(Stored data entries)
------------------------------------------------------------

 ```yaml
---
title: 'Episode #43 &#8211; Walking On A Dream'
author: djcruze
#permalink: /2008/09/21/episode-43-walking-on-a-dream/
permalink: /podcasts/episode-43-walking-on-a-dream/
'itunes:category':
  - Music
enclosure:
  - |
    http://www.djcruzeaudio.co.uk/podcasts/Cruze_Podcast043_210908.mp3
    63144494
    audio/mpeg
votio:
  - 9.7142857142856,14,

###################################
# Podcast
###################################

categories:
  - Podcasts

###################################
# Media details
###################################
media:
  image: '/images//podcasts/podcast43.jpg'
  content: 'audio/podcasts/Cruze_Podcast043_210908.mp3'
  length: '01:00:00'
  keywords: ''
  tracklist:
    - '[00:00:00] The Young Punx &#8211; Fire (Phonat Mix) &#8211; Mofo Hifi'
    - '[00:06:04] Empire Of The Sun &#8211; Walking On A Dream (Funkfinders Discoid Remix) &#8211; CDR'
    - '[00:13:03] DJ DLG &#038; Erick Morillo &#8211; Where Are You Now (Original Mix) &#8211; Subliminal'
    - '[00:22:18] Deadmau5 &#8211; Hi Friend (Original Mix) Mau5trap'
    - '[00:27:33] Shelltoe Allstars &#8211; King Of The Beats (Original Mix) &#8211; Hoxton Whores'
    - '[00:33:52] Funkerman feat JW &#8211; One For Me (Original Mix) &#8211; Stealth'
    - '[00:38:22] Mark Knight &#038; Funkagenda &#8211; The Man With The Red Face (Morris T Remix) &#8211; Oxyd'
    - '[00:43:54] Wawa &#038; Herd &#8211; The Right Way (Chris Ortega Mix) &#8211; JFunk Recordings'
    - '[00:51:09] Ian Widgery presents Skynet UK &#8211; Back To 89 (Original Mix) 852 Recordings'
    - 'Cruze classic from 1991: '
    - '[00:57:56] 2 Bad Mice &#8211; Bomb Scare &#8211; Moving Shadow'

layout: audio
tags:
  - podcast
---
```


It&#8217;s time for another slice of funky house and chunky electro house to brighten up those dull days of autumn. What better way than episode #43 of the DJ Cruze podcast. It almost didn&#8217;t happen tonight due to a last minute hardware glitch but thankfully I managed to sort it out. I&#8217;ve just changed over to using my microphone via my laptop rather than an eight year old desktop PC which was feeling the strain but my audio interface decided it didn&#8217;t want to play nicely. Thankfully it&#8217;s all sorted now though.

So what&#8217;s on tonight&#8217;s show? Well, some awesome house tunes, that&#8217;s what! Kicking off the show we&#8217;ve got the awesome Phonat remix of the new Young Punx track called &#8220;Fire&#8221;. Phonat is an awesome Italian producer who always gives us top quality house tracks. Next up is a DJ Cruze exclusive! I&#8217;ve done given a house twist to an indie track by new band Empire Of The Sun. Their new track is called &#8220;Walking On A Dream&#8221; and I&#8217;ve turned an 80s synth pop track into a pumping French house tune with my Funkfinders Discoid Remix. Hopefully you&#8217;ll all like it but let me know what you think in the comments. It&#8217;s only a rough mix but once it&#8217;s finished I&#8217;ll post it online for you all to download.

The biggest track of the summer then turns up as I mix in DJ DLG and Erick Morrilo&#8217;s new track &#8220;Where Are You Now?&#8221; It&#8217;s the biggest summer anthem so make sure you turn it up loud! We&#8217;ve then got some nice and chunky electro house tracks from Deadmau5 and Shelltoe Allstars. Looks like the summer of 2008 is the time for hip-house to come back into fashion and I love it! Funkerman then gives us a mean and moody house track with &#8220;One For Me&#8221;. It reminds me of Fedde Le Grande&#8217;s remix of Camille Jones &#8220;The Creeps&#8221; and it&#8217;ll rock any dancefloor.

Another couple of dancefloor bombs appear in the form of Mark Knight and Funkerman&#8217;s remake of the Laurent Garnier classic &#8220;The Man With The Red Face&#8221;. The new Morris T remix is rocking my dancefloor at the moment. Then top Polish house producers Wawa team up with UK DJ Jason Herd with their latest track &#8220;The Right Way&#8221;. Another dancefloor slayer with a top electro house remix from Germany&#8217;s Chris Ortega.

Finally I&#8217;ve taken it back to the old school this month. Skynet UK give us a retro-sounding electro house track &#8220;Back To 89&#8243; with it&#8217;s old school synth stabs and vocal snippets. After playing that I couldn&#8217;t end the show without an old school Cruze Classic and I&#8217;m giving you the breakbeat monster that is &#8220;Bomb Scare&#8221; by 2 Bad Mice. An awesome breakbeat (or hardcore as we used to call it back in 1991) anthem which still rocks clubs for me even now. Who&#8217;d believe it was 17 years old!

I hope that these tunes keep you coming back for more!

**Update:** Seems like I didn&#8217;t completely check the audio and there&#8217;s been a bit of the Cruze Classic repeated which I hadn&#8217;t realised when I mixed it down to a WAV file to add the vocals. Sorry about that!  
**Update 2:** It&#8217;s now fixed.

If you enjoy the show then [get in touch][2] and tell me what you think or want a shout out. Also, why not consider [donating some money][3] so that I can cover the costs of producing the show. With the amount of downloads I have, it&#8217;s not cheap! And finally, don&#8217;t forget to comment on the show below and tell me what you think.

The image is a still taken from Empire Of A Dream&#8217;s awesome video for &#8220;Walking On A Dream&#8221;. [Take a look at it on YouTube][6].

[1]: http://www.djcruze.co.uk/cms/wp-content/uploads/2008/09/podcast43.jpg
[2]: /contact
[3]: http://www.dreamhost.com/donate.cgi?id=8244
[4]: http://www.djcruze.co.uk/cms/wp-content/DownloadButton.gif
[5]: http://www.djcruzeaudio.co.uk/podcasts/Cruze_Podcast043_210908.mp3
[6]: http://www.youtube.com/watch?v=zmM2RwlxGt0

------------------------------------------------------------

* Try it
Every line holding the string "Update" should be copied here, so please find those lines in the data.

* Result of the exercise
**Update:** Seems like I didn&#8217;t completely check the audio and there&#8217;s been a bit of the Cruze Classic repeated which I hadn&#8217;t realised when I mixed it down to a WAV file to add the vocals. Sorry about that!  
**Update 2:** It&#8217;s now fixed.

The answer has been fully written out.